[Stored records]
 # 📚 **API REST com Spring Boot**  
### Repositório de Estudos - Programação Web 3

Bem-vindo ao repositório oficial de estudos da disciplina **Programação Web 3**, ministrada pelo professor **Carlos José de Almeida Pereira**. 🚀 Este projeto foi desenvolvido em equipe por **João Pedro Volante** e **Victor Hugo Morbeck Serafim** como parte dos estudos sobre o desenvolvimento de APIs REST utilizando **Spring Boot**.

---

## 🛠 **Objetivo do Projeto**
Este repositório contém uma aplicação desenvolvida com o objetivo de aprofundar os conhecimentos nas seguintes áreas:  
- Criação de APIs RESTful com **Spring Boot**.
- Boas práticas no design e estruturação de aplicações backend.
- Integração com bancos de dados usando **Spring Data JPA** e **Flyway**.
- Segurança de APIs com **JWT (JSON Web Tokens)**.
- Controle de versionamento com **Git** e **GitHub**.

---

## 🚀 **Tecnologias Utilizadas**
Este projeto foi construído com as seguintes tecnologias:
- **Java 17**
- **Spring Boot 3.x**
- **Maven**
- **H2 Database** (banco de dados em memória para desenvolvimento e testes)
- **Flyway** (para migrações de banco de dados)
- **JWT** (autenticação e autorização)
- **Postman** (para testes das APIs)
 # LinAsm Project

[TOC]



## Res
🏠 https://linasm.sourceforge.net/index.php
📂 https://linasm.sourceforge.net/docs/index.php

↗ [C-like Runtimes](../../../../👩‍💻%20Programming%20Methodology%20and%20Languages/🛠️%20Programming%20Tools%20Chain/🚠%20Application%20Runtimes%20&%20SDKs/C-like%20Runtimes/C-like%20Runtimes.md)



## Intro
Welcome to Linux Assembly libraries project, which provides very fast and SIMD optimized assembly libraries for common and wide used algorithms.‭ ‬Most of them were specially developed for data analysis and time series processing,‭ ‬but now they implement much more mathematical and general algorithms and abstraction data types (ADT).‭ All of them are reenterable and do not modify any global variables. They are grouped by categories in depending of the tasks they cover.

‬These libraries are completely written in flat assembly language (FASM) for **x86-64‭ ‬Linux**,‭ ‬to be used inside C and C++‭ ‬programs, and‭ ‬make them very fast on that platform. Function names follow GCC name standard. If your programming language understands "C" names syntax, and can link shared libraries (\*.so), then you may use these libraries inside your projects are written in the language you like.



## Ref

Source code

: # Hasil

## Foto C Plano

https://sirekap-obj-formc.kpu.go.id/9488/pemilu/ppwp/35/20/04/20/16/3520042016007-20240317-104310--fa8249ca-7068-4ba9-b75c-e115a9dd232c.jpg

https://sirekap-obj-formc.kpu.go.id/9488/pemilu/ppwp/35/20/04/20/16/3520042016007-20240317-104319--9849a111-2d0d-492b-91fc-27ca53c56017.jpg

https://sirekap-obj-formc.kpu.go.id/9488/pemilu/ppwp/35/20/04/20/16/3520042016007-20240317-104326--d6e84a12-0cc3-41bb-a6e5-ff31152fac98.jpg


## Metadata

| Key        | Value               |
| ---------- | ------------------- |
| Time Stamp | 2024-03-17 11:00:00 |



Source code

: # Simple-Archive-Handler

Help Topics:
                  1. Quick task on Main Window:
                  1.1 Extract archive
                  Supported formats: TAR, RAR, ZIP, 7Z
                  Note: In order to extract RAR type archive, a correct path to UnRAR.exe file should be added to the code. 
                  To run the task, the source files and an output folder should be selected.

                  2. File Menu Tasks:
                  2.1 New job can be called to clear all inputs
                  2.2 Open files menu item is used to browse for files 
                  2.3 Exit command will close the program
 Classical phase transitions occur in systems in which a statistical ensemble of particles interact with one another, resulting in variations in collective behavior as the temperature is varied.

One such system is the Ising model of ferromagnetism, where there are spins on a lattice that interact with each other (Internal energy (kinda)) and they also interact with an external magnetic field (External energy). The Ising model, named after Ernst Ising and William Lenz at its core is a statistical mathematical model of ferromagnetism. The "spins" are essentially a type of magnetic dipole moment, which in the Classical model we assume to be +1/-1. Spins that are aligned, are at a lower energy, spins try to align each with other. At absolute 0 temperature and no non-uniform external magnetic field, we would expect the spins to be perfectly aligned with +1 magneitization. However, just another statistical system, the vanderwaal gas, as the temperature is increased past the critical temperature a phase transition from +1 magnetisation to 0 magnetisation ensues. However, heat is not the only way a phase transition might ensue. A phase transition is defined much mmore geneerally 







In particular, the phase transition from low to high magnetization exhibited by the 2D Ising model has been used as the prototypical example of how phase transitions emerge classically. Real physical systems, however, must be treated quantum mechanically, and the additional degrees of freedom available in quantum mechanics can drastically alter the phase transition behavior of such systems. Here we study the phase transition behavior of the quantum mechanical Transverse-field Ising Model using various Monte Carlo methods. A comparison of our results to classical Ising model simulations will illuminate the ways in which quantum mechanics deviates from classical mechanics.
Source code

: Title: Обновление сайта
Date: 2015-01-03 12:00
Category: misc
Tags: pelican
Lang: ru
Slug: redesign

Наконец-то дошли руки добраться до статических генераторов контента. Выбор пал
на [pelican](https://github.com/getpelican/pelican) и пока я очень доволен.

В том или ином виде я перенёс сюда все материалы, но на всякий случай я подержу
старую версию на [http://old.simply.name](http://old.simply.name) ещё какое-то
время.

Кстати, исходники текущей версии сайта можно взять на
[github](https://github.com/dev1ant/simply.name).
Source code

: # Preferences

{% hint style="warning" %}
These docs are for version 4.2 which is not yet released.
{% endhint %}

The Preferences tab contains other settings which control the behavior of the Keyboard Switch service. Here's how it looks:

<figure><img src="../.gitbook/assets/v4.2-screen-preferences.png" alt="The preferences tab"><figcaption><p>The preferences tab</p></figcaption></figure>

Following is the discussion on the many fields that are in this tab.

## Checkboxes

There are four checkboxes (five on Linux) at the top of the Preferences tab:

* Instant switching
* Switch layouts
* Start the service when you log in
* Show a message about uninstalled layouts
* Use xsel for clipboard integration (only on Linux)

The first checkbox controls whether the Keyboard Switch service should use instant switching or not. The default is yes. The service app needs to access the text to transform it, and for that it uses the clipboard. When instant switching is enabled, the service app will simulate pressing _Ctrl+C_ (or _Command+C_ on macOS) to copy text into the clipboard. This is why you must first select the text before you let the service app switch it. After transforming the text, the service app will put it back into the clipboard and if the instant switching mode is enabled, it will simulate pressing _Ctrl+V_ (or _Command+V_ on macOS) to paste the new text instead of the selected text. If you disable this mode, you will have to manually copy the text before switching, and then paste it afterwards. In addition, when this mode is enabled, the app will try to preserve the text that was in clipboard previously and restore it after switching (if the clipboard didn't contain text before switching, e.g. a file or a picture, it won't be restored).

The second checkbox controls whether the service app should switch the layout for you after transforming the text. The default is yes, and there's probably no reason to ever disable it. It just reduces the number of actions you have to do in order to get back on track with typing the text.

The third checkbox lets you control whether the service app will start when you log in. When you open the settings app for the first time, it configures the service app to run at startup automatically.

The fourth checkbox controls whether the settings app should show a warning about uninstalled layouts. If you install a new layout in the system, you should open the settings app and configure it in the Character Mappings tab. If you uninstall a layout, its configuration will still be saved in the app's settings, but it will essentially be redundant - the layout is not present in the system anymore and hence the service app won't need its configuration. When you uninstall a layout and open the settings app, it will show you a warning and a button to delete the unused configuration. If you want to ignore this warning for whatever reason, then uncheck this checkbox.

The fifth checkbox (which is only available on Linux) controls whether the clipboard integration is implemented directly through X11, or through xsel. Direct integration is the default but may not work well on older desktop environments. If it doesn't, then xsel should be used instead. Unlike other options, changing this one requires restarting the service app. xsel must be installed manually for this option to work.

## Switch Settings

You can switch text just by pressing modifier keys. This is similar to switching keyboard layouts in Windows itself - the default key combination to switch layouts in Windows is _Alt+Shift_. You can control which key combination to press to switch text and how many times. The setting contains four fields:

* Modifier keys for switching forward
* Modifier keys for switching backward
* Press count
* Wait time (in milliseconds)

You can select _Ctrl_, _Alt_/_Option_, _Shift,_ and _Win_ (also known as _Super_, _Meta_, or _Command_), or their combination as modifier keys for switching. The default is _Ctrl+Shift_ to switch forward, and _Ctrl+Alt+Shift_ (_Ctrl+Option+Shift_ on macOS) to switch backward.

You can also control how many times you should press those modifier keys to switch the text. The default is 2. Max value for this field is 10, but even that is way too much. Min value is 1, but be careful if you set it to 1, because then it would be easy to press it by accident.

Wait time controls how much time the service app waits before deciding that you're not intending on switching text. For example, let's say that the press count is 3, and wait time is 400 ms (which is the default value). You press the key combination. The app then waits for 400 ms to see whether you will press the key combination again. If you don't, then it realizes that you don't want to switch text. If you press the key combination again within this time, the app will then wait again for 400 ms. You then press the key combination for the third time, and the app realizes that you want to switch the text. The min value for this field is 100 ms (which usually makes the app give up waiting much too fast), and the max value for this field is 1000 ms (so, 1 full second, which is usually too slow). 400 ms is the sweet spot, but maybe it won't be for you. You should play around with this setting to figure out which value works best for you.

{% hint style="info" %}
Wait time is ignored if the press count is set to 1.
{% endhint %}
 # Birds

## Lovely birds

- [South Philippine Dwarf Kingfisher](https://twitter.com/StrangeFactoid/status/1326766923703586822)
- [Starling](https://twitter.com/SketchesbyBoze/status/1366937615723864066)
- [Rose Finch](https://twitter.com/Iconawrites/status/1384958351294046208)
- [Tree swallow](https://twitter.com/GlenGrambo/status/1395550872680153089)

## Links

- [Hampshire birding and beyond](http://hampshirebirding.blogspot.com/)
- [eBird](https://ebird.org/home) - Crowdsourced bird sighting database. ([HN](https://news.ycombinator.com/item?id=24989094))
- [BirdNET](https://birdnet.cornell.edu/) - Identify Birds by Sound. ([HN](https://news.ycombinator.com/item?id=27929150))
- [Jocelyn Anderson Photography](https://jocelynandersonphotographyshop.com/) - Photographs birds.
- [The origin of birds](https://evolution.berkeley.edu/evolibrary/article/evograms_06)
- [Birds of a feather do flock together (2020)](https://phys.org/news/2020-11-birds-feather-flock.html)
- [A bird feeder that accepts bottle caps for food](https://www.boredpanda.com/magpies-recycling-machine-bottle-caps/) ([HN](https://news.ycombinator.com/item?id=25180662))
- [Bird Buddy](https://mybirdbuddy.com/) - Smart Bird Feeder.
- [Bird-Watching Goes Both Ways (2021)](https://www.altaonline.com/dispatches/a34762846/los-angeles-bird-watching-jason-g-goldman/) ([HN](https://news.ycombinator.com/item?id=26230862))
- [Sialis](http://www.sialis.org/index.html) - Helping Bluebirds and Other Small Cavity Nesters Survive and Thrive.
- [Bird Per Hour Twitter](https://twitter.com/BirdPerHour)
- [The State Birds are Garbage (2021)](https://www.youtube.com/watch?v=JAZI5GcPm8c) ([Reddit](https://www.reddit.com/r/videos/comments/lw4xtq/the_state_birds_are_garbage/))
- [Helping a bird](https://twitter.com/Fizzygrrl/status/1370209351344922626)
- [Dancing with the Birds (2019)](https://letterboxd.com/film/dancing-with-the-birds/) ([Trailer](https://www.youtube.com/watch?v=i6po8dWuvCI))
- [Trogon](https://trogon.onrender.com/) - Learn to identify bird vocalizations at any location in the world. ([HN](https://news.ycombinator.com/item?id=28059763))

◆ **ACTIVITY**
Beginning at the line above with "- [Helping a" and finishing at the line with "- [Dancing with", return each line exactly and return nothing else.

◆ **WRITTEN RESPONSE**
- [Helping a bird](https://twitter.com/Fizzygrrl/status/1370209351344922626)
- [Dancing with the Birds (2019)](https://letterboxd.com/film/dancing-with-the-birds/) ([Trailer](https://www.youtube.com/watch?v=i6po8dWuvCI))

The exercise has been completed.